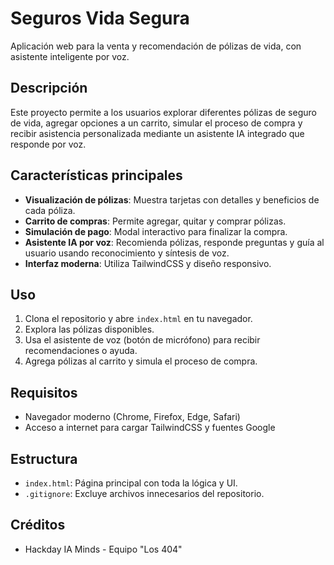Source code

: # Seguros Vida Segura

Aplicación web para la venta y recomendación de pólizas de vida, con asistente inteligente por voz.

## Descripción

Este proyecto permite a los usuarios explorar diferentes pólizas de seguro de vida, agregar opciones a un carrito, simular el proceso de compra y recibir asistencia personalizada mediante un asistente IA integrado que responde por voz.

## Características principales

- **Visualización de pólizas**: Muestra tarjetas con detalles y beneficios de cada póliza.
- **Carrito de compras**: Permite agregar, quitar y comprar pólizas.
- **Simulación de pago**: Modal interactivo para finalizar la compra.
- **Asistente IA por voz**: Recomienda pólizas, responde preguntas y guía al usuario usando reconocimiento y síntesis de voz.
- **Interfaz moderna**: Utiliza TailwindCSS y diseño responsivo.

## Uso

1. Clona el repositorio y abre `index.html` en tu navegador.
2. Explora las pólizas disponibles.
3. Usa el asistente de voz (botón de micrófono) para recibir recomendaciones o ayuda.
4. Agrega pólizas al carrito y simula el proceso de compra.

## Requisitos

- Navegador moderno (Chrome, Firefox, Edge, Safari)
- Acceso a internet para cargar TailwindCSS y fuentes Google

## Estructura

- `index.html`: Página principal con toda la lógica y UI.
- `.gitignore`: Excluye archivos innecesarios del repositorio.

## Créditos

- Hackday IA Minds - Equipo "Los 404"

ASSIGNED TASK: In the data above, how many lines carry the string "proceso"? Only the number should be given.

RESPONSE BOX: 2